If a dataset has exactly one field of datetime
type, it is assumed to be
the timestamp field of the dataset without explicit annotation. However, if
a dataset has multiple timestamp fields, one of those needs to be explicitly
annotated to be the timestamp field.
Here are some examples of valid and invalid datasets:
1from fennel.datasets import dataset, field
2from fennel.lib import meta
3
4@meta(owner="[email protected]")
5@dataset
6class UserValidDataset:
7 uid: int
8 country: str
9 update_time: datetime
python
1from fennel.datasets import dataset, field
2from fennel.lib import meta
3
4@meta(owner="[email protected]")
5@dataset
6class User:
7 uid: Optional[int] = field(key=True)
8 country: str
9 update_time: datetime
python
1from fennel.datasets import dataset, field
2from fennel.lib import meta
3
4@meta(owner="[email protected]")
5@dataset
6class User:
7 uid: int
8 country: str
9 update_time: int
python
1from fennel.datasets import dataset, field
2from fennel.lib import meta
3
4@meta(owner="[email protected]")
5@dataset
6class User:
7 uid: int
8 country: str
9 created_time: datetime
10 updated_time: datetime
python
1from fennel.datasets import dataset, field
2from fennel.lib import meta
3
4@meta(owner="[email protected]")
5@dataset
6class User:
7 uid: int
8 country: str
9 update_time: datetime = field(timestamp=True)
10 signup_time: datetime
python
Index
Keyed datasets can be indexed by setting index
to be True
in the dataset
decorator and indexed datasets can be looked up via the lookup
method on
datasets.
1from fennel.datasets import dataset, field
2
3@dataset(index=True)
4class User:
5 uid: int = field(key=True)
6 dob: datetime
7 country: str
8 update_time: datetime = field(timestamp=True)
python
1from fennel.datasets import dataset
2
3@dataset(index=True)
4class UserValidDataset:
5 uid: int
6 country: str
7 update_time: datetime
python
By default, setting index=True
builds both the online and full historical
offline indices.
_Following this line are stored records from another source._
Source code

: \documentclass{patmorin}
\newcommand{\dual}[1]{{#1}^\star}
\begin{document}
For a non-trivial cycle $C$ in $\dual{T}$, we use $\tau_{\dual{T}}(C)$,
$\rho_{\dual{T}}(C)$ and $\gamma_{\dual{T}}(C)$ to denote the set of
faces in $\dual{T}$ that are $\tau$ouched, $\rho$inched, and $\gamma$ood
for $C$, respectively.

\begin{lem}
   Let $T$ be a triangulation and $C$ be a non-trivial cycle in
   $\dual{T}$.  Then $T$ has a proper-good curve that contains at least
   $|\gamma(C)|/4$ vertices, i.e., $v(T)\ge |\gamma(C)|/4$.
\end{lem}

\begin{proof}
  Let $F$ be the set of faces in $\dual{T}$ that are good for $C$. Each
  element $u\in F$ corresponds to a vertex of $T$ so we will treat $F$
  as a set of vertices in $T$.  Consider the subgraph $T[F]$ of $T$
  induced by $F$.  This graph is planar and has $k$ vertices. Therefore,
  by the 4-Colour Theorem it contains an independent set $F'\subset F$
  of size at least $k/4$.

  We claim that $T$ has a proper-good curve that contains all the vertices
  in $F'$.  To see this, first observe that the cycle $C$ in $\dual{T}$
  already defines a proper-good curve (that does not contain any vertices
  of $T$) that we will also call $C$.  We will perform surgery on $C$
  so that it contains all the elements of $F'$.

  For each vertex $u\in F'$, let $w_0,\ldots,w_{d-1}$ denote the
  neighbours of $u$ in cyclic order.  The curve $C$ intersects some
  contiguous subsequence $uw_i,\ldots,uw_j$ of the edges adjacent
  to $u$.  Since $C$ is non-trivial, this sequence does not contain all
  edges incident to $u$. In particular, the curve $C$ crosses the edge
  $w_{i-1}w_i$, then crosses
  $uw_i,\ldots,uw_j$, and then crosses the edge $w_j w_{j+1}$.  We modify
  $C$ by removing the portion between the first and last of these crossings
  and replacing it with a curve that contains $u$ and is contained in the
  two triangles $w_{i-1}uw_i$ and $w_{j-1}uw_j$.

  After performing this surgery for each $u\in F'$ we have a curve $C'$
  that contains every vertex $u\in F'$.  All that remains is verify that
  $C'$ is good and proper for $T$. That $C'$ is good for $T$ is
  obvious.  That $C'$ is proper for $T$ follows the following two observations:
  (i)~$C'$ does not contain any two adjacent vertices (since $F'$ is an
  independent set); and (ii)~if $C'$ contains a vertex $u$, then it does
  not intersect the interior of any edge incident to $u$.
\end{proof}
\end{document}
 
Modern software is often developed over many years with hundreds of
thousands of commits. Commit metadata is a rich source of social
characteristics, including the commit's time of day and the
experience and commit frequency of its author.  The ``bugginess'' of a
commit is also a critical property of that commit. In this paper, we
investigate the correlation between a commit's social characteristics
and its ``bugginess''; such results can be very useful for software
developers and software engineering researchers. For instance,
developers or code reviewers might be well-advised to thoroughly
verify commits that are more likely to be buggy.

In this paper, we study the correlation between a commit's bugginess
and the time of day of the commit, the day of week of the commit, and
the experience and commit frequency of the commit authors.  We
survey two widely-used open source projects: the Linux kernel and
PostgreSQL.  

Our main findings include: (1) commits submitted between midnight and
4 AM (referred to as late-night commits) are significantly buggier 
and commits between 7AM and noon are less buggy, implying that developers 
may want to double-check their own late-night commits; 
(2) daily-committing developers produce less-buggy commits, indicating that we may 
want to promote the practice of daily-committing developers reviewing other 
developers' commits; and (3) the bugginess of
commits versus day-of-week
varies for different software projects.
That can be configured by setting online
and offline
kwargs on the decorator (the default configuration is online
set to True and
offline
set to forever
).
1from fennel.datasets import dataset, field
2
3@dataset(index=True, offline=None)
4class User:
5 uid: int = field(key=True)
6 dob: datetime
7 country: str
8 update_time: datetime = field(timestamp=True)
python
Selectively turning only one of these on can be a good way to save storage and
compute costs. A dataset needs to be indexed with offline
set to forever
for
it to be joinable as the RHS dataset.
Versioning
All Fennel datasets are versioned and each version is immutable. The version of
a dataset can be explicitly specified in the @dataset
decorator as follows:
1@dataset(version=2)
2class Product:
3 pid: int = field(key=True)
4 price: float
5 update_time: datetime = field(timestamp=True)
python
Increasing the version of a dataset can be accompanied with any other changes - changing schema, changing source, change pipeline code, adding/removing index etc. In either scenario, Fennel recomputes the full dataset when the version is incremented.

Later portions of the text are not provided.